Bordel C******* mais qu'est ce que tu fais ? Qu'est ce que c'est que cette Amaranthe que tu joues ? "J'aidais" les autres, mais de quelle façon exactement ? "Moi je sais, je vais tout t'expliquer", comme si j'étais la voix de la sagesse qui avait tout à apporter mais rien à recevoir d'autrui. Même quand je demandais des conseils sur les choses pour lesquelles pour le coup je n'avais pas de réponse, finalement je ne les écoutais pas tellement. Souvent je me débrouillais pour glisser des choses un peu écartées du sujet pour étaler ma pseudo-science, voir finalement au fil de la conversation je répondais à ma propre question, comme si les autres ne pouvaient pas dire quelque chose d'intéressant ou voir quelque chose que je n'avais pas vu. Si la moindre contradiction à mes propos survenait, il fallait à tout prix démontrer qu'on m'avait mal comprise, parce qu'avoir tord n'était pas envisageable. Incorrigible...

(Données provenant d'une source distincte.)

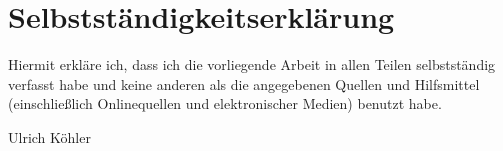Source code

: \documentclass[ngerman,pdftex,paper=A4,DIV=calc,titlepage,12pt]{scrartcl}
\newtheorem[L]{boxedDefinition}{Definition}
\begin{document}
\section{Selbstständigkeitserklärung}
Hiermit erkläre ich, dass ich die vorliegende Arbeit in allen Teilen selbstständig verfasst habe und keine anderen als die angegebenen Quellen und Hilfsmittel (einschließlich Onlinequellen und elektronischer Medien) benutzt habe. 
\vfill
\begin{center}
\underline{\hspace{10cm}}\vspace{1cm}
\end{center}
\begin{center}
Ulrich Köhler
\end{center}
\vfill
\end{document}
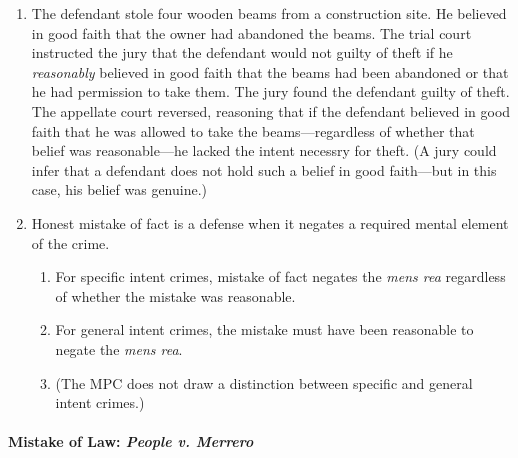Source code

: \begin{enumerate}
    \item The defendant stole four wooden beams from a construction site. He believed in good faith that the owner had abandoned the beams. The trial court instructed the jury that the defendant would not guilty of theft if he \emph{reasonably} believed in good faith that the beams had been abandoned or that he had permission to take them. The jury found the defendant guilty of theft. The appellate court reversed, reasoning that if the defendant believed in good faith that he was allowed to take the beams---regardless of whether that belief was reasonable---he lacked the intent necessry for theft. (A jury could infer that a defendant does not hold such a belief in good faith---but in this case, his belief was genuine.)
    \item Honest mistake of fact is a defense when it negates a required mental element of the crime.
    \begin{enumerate}
        \item For specific intent crimes, mistake of fact negates the \emph{mens rea} regardless of whether the mistake was reasonable.
        \item For general intent crimes, the mistake must have been reasonable to negate the \emph{mens rea}.
        \item (The MPC does not draw a distinction between specific and general intent crimes.)
    \end{enumerate}
\end{enumerate}

\paragraph{Mistake of Law: \emph{People v. Merrero}}

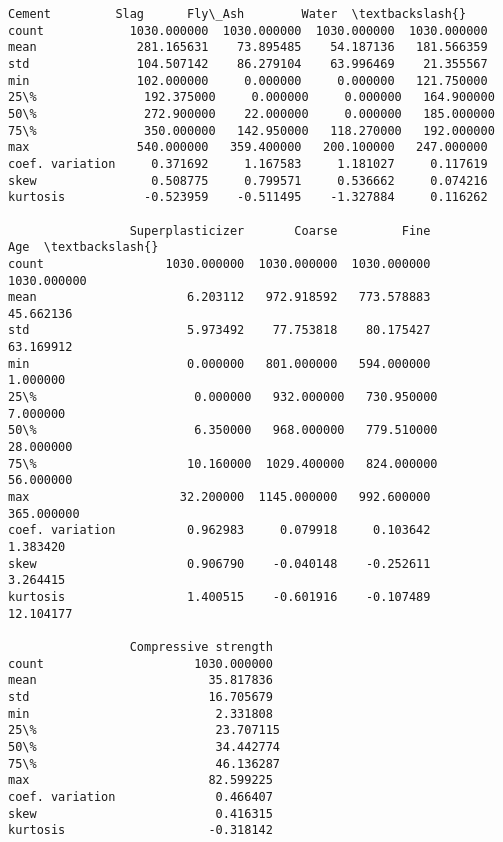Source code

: \documentclass[11pt]{article}
\makeatletter
\newcommand{\boxspacing}{\kern\kvtcb@left@rule\kern\kvtcb@boxsep}
\newcommand{\prompt}[4]{
        {\ttfamily\llap{{\color{#2}[#3]:\hspace{3pt}#4}}\vspace{-\baselineskip}}
    }
\makeatother
\begin{document}
            \begin{tcolorbox}[breakable, size=fbox, boxrule=.5pt, pad at break*=1mm, opacityfill=0]
\prompt{Out}{outcolor}{6}{\boxspacing}
\begin{Verbatim}[commandchars=\\\{\}]
                      Cement         Slag      Fly\_Ash        Water  \textbackslash{}
count            1030.000000  1030.000000  1030.000000  1030.000000
mean              281.165631    73.895485    54.187136   181.566359
std               104.507142    86.279104    63.996469    21.355567
min               102.000000     0.000000     0.000000   121.750000
25\%               192.375000     0.000000     0.000000   164.900000
50\%               272.900000    22.000000     0.000000   185.000000
75\%               350.000000   142.950000   118.270000   192.000000
max               540.000000   359.400000   200.100000   247.000000
coef. variation     0.371692     1.167583     1.181027     0.117619
skew                0.508775     0.799571     0.536662     0.074216
kurtosis           -0.523959    -0.511495    -1.327884     0.116262

                 Superplasticizer       Coarse         Fine          Age  \textbackslash{}
count                 1030.000000  1030.000000  1030.000000  1030.000000
mean                     6.203112   972.918592   773.578883    45.662136
std                      5.973492    77.753818    80.175427    63.169912
min                      0.000000   801.000000   594.000000     1.000000
25\%                      0.000000   932.000000   730.950000     7.000000
50\%                      6.350000   968.000000   779.510000    28.000000
75\%                     10.160000  1029.400000   824.000000    56.000000
max                     32.200000  1145.000000   992.600000   365.000000
coef. variation          0.962983     0.079918     0.103642     1.383420
skew                     0.906790    -0.040148    -0.252611     3.264415
kurtosis                 1.400515    -0.601916    -0.107489    12.104177

                 Compressive strength
count                     1030.000000
mean                        35.817836
std                         16.705679
min                          2.331808
25\%                         23.707115
50\%                         34.442774
75\%                         46.136287
max                         82.599225
coef. variation              0.466407
skew                         0.416315
kurtosis                    -0.318142
\end{Verbatim}
\end{tcolorbox}
        
\end{document}
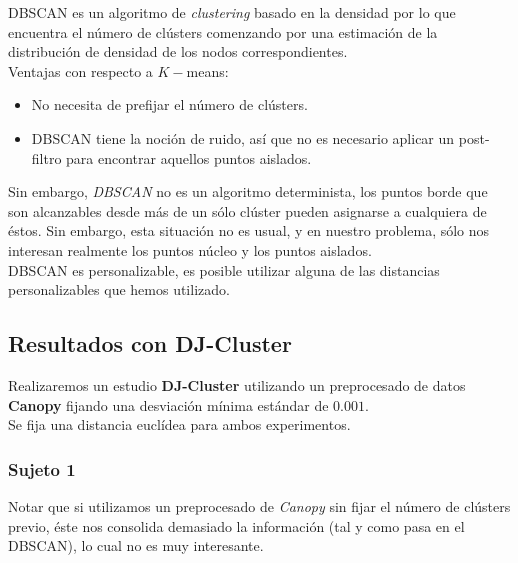 \documentclass[a4paper, 12pt]{article}
\begin{document}
DBSCAN es un algoritmo de \textit{clustering} basado en la densidad por lo que encuentra el n\'umero de cl\'usters comenzando por una estimaci\'on de la distribuci\'on de densidad de los nodos correspondientes.\\

Ventajas con respecto a $K-$means:

\begin{itemize}
	\item No necesita de prefijar el n\'umero de cl\'usters.
	\item DBSCAN tiene la noci\'on de ruido, as\'i que no es necesario aplicar un post-filtro para encontrar aquellos puntos aislados. 
\end{itemize}

Sin embargo, \textit{DBSCAN} no es un algoritmo determinista, los puntos borde que son alcanzables desde m\'as de un s\'olo cl\'uster pueden asignarse a cualquiera de \'estos. Sin embargo, esta situaci\'on no es usual, y en nuestro problema, s\'olo nos interesan realmente los puntos n\'ucleo y los puntos aislados. \\

DBSCAN es personalizable, es posible utilizar alguna de las distancias personalizables que hemos utilizado. 

\subsection{Resultados con DJ-Cluster}

Realizaremos un estudio \textbf{DJ-Cluster} utilizando un preprocesado de datos \textbf{Canopy} fijando una desviaci\'on m\'inima est\'andar de $0.001$. \\

Se fija una distancia eucl\'idea para ambos experimentos.\\

\subsubsection{Sujeto 1}

Notar que si utilizamos un preprocesado de \textit{Canopy} sin fijar el n\'umero de cl\'usters previo, \'este nos consolida demasiado la informaci\'on (tal y como pasa en el DBSCAN), lo cual no es muy interesante.\\
\end{document}
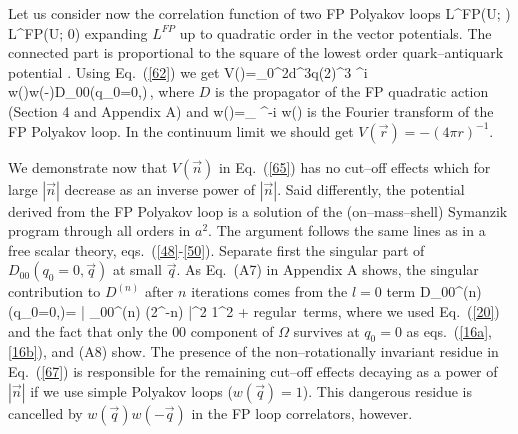 Let us consider now the correlation function of two FP Polyakov loops
\bee
\langle L^{FP}(U; ) L^{FP}(U; 0) \rangle       \label{64}
\ee
expanding $L^{FP}$ up to quadratic order in the vector potentials. 
The connected part is proportional to the square of the lowest order 
quark--antiquark potential \cite{REISZ}. 
Using Eq.~(\ref{62}) we get 
\bee
V()=\int_0^{2\pi}{d^3q\over (2\pi)^3}
\rme^{i} w()w(-)D_{00}(q_0=0,)\,, \label{65}
\ee
where $D$ is the propagator of the FP quadratic action 
(Section 4 and Appendix A) and
\bee
w()=\sum_{} \rme^{-i} w()        \label{66}
\ee
is the Fourier transform of the FP Polyakov loop. 
In the continuum limit we should get $V(\vec{r})=-(4\pi r)^{-1}$.

We demonstrate now that $V(\vec{n})$ in Eq.~(\ref{65}) has no cut--off effects
which for large $|\vec{n}|$ decrease  as an inverse power of 
$|\vec{n}|$. 
Said differently, the potential derived from the FP Polyakov loop 
is a solution of the (on--mass--shell) Symanzik program through
 all orders in $a^2$.
The argument follows the same lines as in a free scalar theory, 
eqs.~(\ref{48}-\ref{50}).
Separate first the singular part of $D_{00}(q_0=0,\vec{q})$ at small 
$\vec{q}$. As Eq.~(A7) in Appendix A shows, the singular contribution to 
$D^{(n)}$ after $n$ iterations comes from the $l=0$ term
\bee
D_{00}^{(n)}(q_0=0,)= \left| 
\Omega_{00}^{(n)} \left(2^{-n}\right) \right|^2 {1\over {}^2}
+ {\rm regular~terms},                                      \label{67}
\ee
where we used Eq.~(\ref{20}) and the fact that only the $00$ 
component of $\Omega$ survives at $q_0=0$ as eqs.~(\ref{16a},\ref{16b}),
and (A8) show. The presence of the non--rotationally invariant residue
in Eq.~(\ref{67}) is responsible for the remaining cut--off effects
decaying as a power of $|\vec{n}|$ if we use simple Polyakov loops
($w(\vec{q}) = 1$). This dangerous residue is cancelled by
$w(\vec{q}) w(-\vec{q})$ in the FP loop correlators, however.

Quand je pense à tous les gens que j'ai côtoyé ici virtuellement, ça pique.
Vous méritiez tous bien mieux que ça. Combien ont été bien plus charitables et utiles que moi, bien plus humbles, bien plus vrais... Citer les noms serait trop long, beaucoup seront peut-être partis depuis, et puis je ne voudrais pas en citer certains plutôt que d'autres. Tant de gens qui m'ont lue avec attention, qui m'ont témoigné de l'admiration sincèrement... Je n'avais pas à abuser de votre gentillesse et de votre coeur de la sorte. Pardonnez-moi.En parallèle dans ma vie personnelle, progressivement je plongeais : séquelles de
bad trips, plusieurs passages à l'hosto à cause de cela, falsifications d'ordonnances, manipulations, vol de ma propre famille pour m'acheter des prods, dilapidation du stock de
tramadol de ma belle-mère atteinte de polyarthrite (ok, elle ne s'en servait pas, la cortisone lui suffisait, mais de quel droit ?! elle aurait pu un moment en avoir besoin ), faire de la lèche et aller chez des gens que je n'appréciais pas uniquement parce que je savais que je pourrais avoir des prods grâce à eux. De plus en plus de produits différents, pour calmer les séquelles d'autres substances. J'étais partie avec le principe que les
opiacés, c'était non ; et bien sûr, au fil du temps j'ai commencé à considérer qu'après tout, avec tout ce que j'ai déjà pris, je pouvais bien tester l'
héroïne, mais juste en
sniff hein ! ( Dieu merci ce n'est pas arrivé, si cela avait été le cas, combien de temps avant que je me sente tentée par l'
IV ? On n'est jamais sûr de rien à ce sujet... ).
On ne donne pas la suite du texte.